There were 5,771 households, out of which 30.30% had children under the age of 18 living with them, 57.30% were married couples living together, 9.20% had a female householder with no husband present, and 29.00% were non-families. 25.20% of all households were made up of individuals, and 12.40% had someone living alone who was 65 years of age or older. The average household size was 2.46 and the average family size was 2.92.

In the county, the population was spread out, with 22.80% under the age of 18, 7.50% from 18 to 24, 28.10% from 25 to 44, 25.80% from 45 to 64, and 15.80% who were 65 years of age or older. The median age was 40 years. For every 100 females there were 102.60 males. For every 100 females age 18 and over, there were 103.00 males.
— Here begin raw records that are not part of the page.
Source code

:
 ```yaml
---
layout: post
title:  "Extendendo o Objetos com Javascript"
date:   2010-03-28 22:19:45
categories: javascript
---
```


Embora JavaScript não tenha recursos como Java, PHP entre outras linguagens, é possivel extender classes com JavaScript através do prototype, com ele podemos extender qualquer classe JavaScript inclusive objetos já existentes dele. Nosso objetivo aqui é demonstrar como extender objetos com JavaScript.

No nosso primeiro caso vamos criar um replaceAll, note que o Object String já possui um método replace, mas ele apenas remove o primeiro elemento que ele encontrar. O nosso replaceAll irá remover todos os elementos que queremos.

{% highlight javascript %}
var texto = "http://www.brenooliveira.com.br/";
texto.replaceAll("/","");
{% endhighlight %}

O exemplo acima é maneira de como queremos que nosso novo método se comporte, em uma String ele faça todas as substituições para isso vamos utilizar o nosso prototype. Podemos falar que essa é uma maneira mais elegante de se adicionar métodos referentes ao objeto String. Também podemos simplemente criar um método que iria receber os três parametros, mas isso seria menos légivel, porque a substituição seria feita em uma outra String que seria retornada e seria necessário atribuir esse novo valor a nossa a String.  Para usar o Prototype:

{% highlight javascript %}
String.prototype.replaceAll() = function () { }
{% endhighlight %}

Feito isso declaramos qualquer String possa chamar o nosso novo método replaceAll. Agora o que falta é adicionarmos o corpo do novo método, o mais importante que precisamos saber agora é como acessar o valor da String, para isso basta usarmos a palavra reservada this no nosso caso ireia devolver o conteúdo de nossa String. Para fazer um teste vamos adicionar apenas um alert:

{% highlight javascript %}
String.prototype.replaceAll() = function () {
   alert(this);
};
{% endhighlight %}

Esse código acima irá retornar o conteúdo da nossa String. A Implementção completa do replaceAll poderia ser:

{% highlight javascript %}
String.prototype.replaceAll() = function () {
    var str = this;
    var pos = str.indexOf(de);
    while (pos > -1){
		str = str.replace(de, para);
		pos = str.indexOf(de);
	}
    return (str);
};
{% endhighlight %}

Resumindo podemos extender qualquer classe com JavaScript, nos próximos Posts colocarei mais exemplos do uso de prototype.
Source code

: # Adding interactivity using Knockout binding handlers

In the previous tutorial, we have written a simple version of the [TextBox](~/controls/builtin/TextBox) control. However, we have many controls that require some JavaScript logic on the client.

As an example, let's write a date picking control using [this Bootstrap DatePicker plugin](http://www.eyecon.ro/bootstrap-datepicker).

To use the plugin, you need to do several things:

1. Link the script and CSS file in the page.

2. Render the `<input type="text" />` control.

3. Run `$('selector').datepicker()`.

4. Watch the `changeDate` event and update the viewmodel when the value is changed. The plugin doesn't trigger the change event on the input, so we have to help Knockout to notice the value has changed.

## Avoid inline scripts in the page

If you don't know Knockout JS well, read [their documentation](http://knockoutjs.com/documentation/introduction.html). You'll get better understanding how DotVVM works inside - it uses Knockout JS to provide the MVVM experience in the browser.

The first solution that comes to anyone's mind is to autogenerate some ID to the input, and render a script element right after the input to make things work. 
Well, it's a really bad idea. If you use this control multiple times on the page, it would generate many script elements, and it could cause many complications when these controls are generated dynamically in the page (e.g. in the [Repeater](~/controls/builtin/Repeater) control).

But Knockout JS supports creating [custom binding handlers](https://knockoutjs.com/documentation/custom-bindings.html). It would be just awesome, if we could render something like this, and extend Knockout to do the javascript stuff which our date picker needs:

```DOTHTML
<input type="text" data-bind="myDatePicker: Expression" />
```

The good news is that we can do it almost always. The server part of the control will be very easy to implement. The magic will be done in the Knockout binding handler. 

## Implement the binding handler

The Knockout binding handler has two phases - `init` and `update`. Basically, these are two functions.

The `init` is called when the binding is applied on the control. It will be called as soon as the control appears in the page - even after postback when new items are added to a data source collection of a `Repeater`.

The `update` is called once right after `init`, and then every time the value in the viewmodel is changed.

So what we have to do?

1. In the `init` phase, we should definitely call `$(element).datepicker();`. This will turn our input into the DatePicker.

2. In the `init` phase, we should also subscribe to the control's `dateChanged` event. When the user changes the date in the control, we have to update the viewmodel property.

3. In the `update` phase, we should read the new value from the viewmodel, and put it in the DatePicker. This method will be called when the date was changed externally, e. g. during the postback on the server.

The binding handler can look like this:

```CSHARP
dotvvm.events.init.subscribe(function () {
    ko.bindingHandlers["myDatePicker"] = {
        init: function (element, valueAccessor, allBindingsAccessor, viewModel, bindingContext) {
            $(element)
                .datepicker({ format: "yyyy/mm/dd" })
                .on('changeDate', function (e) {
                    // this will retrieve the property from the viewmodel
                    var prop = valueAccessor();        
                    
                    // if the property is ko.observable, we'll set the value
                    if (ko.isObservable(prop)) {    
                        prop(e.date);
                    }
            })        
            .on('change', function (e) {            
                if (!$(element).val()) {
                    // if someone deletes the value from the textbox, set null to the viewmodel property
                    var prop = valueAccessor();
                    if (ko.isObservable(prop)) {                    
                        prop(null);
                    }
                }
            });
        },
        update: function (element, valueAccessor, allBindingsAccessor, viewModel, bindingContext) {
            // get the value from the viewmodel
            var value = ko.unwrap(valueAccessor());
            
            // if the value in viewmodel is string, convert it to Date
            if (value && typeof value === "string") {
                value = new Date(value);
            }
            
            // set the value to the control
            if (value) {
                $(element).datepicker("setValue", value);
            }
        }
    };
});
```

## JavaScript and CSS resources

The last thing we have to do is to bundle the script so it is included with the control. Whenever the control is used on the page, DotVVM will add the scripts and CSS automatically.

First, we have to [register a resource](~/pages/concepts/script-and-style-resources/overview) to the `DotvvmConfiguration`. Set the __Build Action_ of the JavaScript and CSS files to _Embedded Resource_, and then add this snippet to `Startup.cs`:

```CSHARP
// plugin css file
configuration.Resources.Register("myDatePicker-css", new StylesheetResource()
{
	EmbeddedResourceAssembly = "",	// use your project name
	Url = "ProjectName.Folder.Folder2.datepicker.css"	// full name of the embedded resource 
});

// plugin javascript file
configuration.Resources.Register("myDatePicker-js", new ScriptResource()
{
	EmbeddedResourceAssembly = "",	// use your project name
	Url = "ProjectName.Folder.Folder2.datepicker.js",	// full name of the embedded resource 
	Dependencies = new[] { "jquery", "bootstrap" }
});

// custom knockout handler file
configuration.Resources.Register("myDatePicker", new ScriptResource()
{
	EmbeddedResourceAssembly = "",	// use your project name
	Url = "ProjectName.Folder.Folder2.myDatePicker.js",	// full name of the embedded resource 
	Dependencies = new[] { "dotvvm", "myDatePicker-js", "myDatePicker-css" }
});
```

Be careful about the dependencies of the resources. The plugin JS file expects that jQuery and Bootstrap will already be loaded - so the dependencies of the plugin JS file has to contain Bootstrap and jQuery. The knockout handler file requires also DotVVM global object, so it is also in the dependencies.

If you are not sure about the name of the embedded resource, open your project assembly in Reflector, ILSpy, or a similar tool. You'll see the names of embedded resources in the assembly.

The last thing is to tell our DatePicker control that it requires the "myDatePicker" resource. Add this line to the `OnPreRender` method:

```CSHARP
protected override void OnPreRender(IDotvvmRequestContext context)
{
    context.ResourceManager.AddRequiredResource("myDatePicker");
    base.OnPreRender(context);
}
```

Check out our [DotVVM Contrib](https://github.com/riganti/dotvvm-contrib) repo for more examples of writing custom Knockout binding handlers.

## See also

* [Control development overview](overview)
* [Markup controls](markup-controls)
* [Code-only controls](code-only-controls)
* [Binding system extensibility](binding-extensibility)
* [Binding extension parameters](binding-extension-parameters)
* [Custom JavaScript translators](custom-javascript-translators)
The median income for a household in the county was $24,412, and the median income for a family was $29,133. Males had a median income of $27,560 versus $17,778 for females. The per capita income for the county was $13,349. About 17.90% of families and 22.00% of the population were below the poverty line, including 27.90% of those under age 18 and 13.70% of those age 65 or over.
==Politics==
Braxton County, although initially opposed to secession during the first session of the Virginia Secession Convention, later became supportive. Consequently, up until the decline of coal mining unionization, and growing opposition to socially controversial issues, Braxton County was overwhelmingly Democratic. Like all of West Virginia, it has seen an extremely rapid shift to the Republicans over the past five elections.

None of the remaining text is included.